Associate Prof Peter Scarfe and Prof Etienne Roesch, who led the study, emphasized the urgency of addressing this issue. Dr. Scarfe noted, “Many institutions have moved away from traditional exams to make assessment more inclusive. Our research shows it is of international importance to understand how AI will affect the integrity of educational assessments. We won’t necessarily go back fully to handwritten exams – but the global education sector will need to evolve in the face of AI.”
The study involved submitting AI-generated answers and essays for first-, second-, and third-year modules without the markers’ knowledge. AI outperformed real students in the first two years, but humans scored better in the third-year exams. This discrepancy suggests that AI currently struggles with more abstract reasoning, which is more prevalent in advanced coursework.
As the largest and most robust blind study of its kind to date, these findings have significant implications. The low detection rate of AI-generated content, coupled with its higher average scores, underscores the need for new strategies in assessment design and academic integrity.
Academics have already voiced concerns about AI’s influence in education. For instance, Glasgow University recently reintroduced in-person exams for one course to mitigate the potential misuse of AI. Additionally, a Guardian report earlier this year found that most undergraduates used AI programs to aid their essays, but only 5% admitted to pasting unedited AI-generated text into their assessments.

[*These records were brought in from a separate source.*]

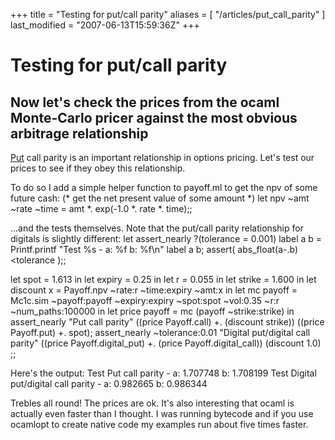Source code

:+++
title = "Testing for put/call parity"
aliases = [ "/articles/put_call_parity" ]
last_modified = "2007-06-13T15:59:36Z"
+++
# Testing for put/call parity

## Now let's check the prices from the ocaml Monte-Carlo pricer against the most obvious arbitrage relationship

[Put][5] call parity is an important relationship in options pricing.
Let's test our prices to see if they obey this relationship.

To do so I add a simple helper function to payoff.ml to get the npv of
some future cash:
(* get the net present value of some amount *)
let npv ~amt ~rate ~time = amt *. exp(-1.0 *. rate *. time);;

...and the tests themselves. Note that the put/call parity relationship
for digitals is slightly different:
let assert_nearly ?(tolerance = 0.001) label a b =
Printf.printf "Test %s - a: %f b: %f\n" label a b;
assert( abs_float(a-.b) <tolerance );;

let spot = 1.613 in
let expiry = 0.25 in
let r = 0.055 in
let strike = 1.600 in
let discount x = Payoff.npv ~rate:r ~time:expiry ~amt:x in
let mc payoff =
Mc1c.sim
~payoff:payoff
~expiry:expiry
~spot:spot
~vol:0.35
~r:r
~num_paths:100000 in
let price payoff = mc (payoff ~strike:strike) in
assert_nearly
"Put call parity"
((price Payoff.call) +. (discount strike))
((price Payoff.put) +. spot);
assert_nearly
~tolerance:0.01
"Digital put/digital call parity"
((price Payoff.digital_put) +. (price Payoff.digital_call))
(discount 1.0)
;;

Here's the output:
Test Put call parity - a: 1.707748 b: 1.708199
Test Digital put/digital call parity - a: 0.982665 b: 0.986344

Trebles all round! The prices are ok. It's also interesting that ocaml
is actually even faster than I thought. I was running bytecode and if
you use ocamlopt to create native code my examples run about five times
faster.

[1]: http://www.uncarved.com/articles/put_call_parity
[2]: http://www.uncarved.com/
[3]: http://www.uncarved.com/articles/contact
[4]: http://www.uncarved.com/login/
[5]: http://www.investopedia.com/articles/optioninvestor/05/011905.asp
[6]: http://www.uncarved.com/tags/computers
[7]: mailto:sean@uncarved.com
[8]: http://creativecommons.org/licenses/by-sa/4.0/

These findings serve as a wake-up call for educators worldwide. As AI continues to advance, educational institutions must adapt their assessment methods to ensure fairness and integrity. This may involve a combination of traditional and innovative approaches, such as in-person exams and advanced AI detection tools, to safeguard against academic dishonesty.
Conclusively, the study from the University of Reading highlights a critical issue in modern education. AI’s ability to produce high-quality, undetectable exam answers poses a significant challenge to the integrity of academic assessments. Educators and institutions must take proactive measures to address this issue and ensure that the evolution of education keeps pace with technological advancements.